» **AVAILABLE RECORDS**:
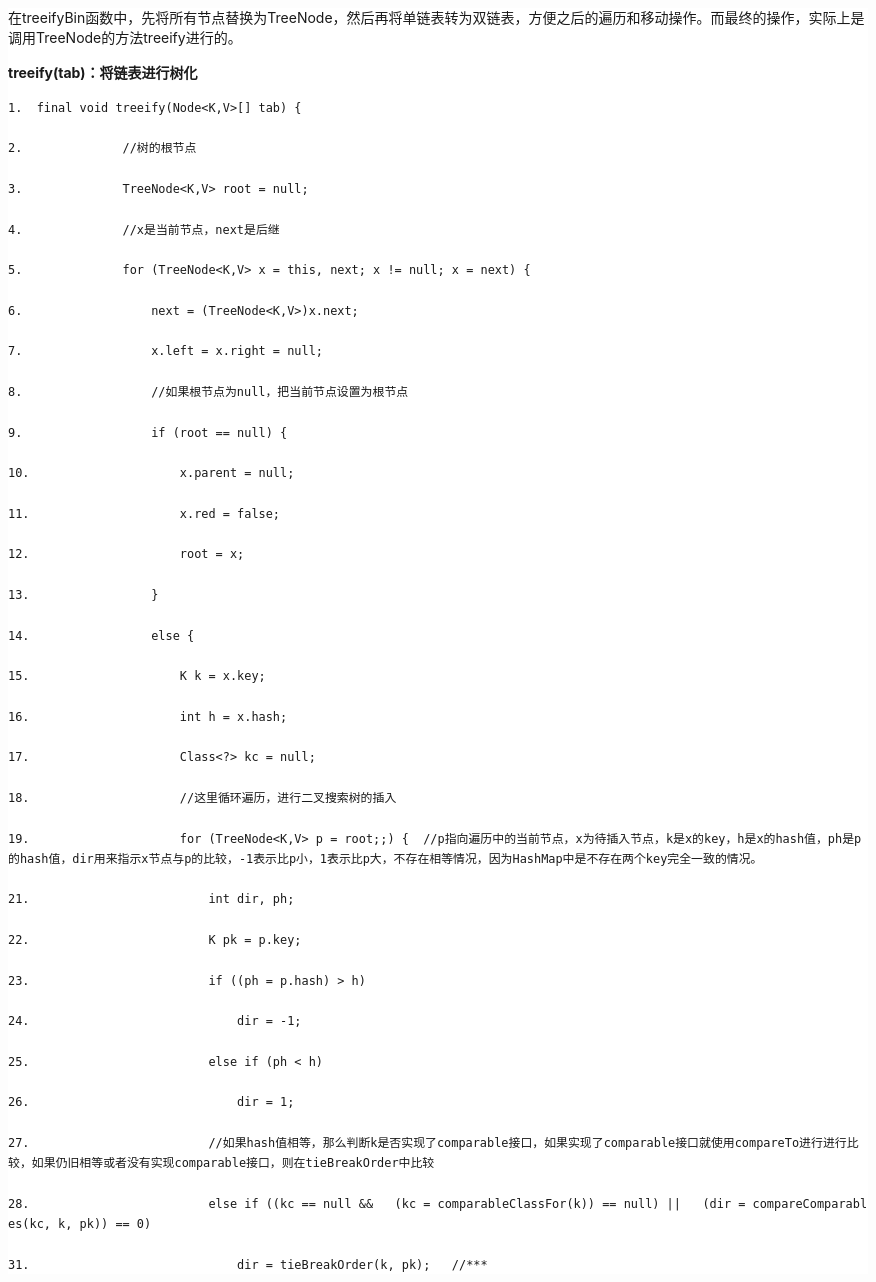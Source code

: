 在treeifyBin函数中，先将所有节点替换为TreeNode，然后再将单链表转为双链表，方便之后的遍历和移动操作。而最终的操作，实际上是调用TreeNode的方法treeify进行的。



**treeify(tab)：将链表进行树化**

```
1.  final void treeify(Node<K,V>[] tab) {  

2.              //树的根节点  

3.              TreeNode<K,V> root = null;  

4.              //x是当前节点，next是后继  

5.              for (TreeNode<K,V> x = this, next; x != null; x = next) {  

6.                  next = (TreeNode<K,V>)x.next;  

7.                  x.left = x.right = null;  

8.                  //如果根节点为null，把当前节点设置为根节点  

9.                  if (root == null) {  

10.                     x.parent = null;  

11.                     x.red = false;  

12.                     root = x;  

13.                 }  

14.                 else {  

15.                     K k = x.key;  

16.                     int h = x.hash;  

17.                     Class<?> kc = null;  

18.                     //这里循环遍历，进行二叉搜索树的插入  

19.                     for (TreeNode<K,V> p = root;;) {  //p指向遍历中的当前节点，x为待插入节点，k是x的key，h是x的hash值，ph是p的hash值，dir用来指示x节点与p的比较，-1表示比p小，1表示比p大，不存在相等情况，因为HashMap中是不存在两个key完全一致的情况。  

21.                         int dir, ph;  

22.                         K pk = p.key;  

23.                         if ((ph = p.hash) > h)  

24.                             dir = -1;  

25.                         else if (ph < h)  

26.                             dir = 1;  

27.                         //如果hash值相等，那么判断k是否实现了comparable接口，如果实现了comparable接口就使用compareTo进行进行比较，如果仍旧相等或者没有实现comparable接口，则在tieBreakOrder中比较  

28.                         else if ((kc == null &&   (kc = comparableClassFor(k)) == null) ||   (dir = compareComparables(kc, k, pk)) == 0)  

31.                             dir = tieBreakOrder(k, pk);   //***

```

» **REQUIREMENT**:
Search the preceding listing for "root", then copy every line that holds it.

» **RESULT FOR THIS EXERCISE**:
3.              TreeNode<K,V> root = null;  
9.                  if (root == null) {  
12.                     root = x;  
19.                     for (TreeNode<K,V> p = root;;) {  //p指向遍历中的当前节点，x为待插入节点，k是x的key，h是x的hash值，ph是p的hash值，dir用来指示x节点与p的比较，-1表示比p小，1表示比p大，不存在相等情况，因为HashMap中是不存在两个key完全一致的情况。  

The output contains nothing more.